The carriers alert for their part that if the diesel rises in the same way they will not be able to continue working.
The protest comes as discontent with Petro’s administration grows a year after he took office vowing to reduce poverty and make peace with the country’s remaining rebel groups.
The Petro administration has struggled to stop violence in rural parts of the country, and to boost Colombia’s economy, which is expected to grow just 1% in 2023, according to the International Monetary Fund.
“This government is making decisions that are anti-business,” said Alejandra Mendoza, manager of a small company that transports frozen food and other products to supermarkets in Colombia.
“Our costs have gone up by a third, and we have to adjust our budget every month due to increases in gasoline,” Mendoza said.
Colombian Finance Ministry officials have said they want gasoline to reach a price of 16,000 pesos a gallon – about $4 – by the end of the year, which would reflect current gasoline prices in the US, where the federal minimum wage is more than four times the Colombian minimum wage of $280 per month.
In July, the ministry said that subsidies for diesel, used by most cargo trucks in Colombia, will be eliminated after municipal elections in October, and that the price of diesel will double by the end of next year.
Petro has argued that the country’s gasoline subsidies mostly benefited wealthier Colombians who own vehicles.
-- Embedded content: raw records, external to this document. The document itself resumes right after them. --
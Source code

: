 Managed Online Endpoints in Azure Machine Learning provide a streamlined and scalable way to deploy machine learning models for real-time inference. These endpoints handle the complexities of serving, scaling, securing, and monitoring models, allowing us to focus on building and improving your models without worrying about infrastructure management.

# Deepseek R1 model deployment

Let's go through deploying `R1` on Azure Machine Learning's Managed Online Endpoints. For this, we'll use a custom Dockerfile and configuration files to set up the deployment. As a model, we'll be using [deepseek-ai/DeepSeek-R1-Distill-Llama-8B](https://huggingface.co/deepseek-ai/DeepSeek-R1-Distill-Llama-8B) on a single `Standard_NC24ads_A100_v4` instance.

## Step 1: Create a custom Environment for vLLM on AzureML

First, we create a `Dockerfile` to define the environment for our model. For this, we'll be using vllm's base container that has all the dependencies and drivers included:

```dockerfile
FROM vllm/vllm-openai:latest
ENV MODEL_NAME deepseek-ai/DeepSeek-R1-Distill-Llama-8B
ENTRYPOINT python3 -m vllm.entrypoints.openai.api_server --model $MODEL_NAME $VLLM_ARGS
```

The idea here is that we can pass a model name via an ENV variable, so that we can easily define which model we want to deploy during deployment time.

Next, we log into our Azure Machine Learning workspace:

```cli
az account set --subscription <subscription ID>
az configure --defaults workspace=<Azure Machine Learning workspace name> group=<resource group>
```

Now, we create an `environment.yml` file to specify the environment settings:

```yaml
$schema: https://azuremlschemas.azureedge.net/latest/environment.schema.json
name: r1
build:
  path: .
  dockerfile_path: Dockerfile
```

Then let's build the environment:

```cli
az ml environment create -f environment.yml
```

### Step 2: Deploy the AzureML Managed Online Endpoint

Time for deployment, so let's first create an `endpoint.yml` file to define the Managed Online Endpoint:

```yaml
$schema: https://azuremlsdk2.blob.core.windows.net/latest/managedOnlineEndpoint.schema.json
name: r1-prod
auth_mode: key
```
But he has signaled that he is willing to negotiate gas prices with some groups.
Over the weekend, Petro’s administration reached an agreement with the country’s taxi unions that will freeze gasoline prices for the country’s roughly 200,000 yellow cabs.
However, members of the Colombian opposition say the government must go further, as the gasoline price hikes are also hurting delivery drivers, drivers and small businesses struggling to recover from the pandemic.
Jennifer Pedraza, a congresswoman who helped organize Monday’s protest, said the government could moderate rises in fuel prices by charging less tax on sales of gasoline and diesel.
“People are asking the administration to negotiate a different gasoline policy,” he said, adding that it is time for Colombia’s national oil company “to take an interest in making gasoline affordable for everyone.”